Porsche, known for its high-performance sports cars, entered the electric vehicle market with the Taycan in 2020. To provide its customers with the signature Porsche driving experience, the company developed its own artificial engine noise for the electric sports car. However, Porsche’s attempt to trademark this fake engine noise in the European Union has been rejected.
Electric vehicles are typically quiet due to the absence of a gas engine, which can be a drawback for some customers. Porsche aimed to overcome this limitation by creating a unique and recognizable engine noise for the Taycan. The company claimed that the noise emitted by its electric vehicles is “futuristic, melodious, and has a certain tempo as well as motives and dynamics.” They compared it to iconic sounds such as the opening motif of Beethoven’s 5th Symphony and the sound of the Lightsabers from the Star Wars film series.

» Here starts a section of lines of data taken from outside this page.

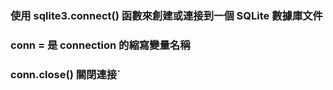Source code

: ### 使用 sqlite3.connect() 函數來創建或連接到一個 SQLite 數據庫文件
### conn = 是 connection 的縮寫變量名稱
### conn.close() 關閉連接`
### 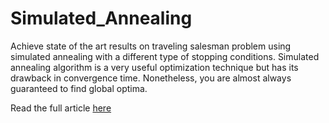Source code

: # Simulated_Annealing
Achieve state of the art results on traveling salesman problem using simulated annealing with a different type of stopping conditions. 
Simulated annealing algorithm is a very useful optimization technique but has its drawback in convergence time. Nonetheless, you are almost always guaranteed to find global optima.

Read the full article [here](https://medium.com/@francis.allanah/travelling-salesman-problem-using-simulated-annealing-f547a71ab3c6)
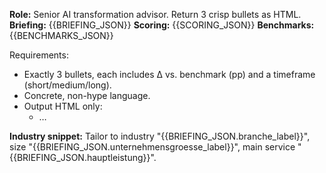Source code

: **Role:** Senior AI transformation advisor. Return 3 crisp bullets as HTML.
**Briefing:** {{BRIEFING_JSON}}
**Scoring:** {{SCORING_JSON}}
**Benchmarks:** {{BENCHMARKS_JSON}}

Requirements:
- Exactly 3 bullets, each includes Δ vs. benchmark (pp) and a timeframe (short/medium/long).
- Concrete, non-hype language.
- Output HTML only: <ul><li>…</li></ul>

**Industry snippet:** Tailor to industry "{{BRIEFING_JSON.branche_label}}", size "{{BRIEFING_JSON.unternehmensgroesse_label}}", main service "{{BRIEFING_JSON.hauptleistung}}".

However, the European Intellectual Property Office did not find this argument convincing. They stated that the noise does not distinguish a Porsche vehicle from any other and does not give consumers the ability to distinguish Porsche’s goods and services from those offered by other companies. Despite this setback, Porsche remains confident in its strong brand identity and motorsports heritage to attract buyers.
Porsche plans to appeal the decision of the European Intellectual Property Office. While standing out in the competitive electric vehicle market can be challenging, the company’s reputation and innovation continue to make it a compelling choice for customers.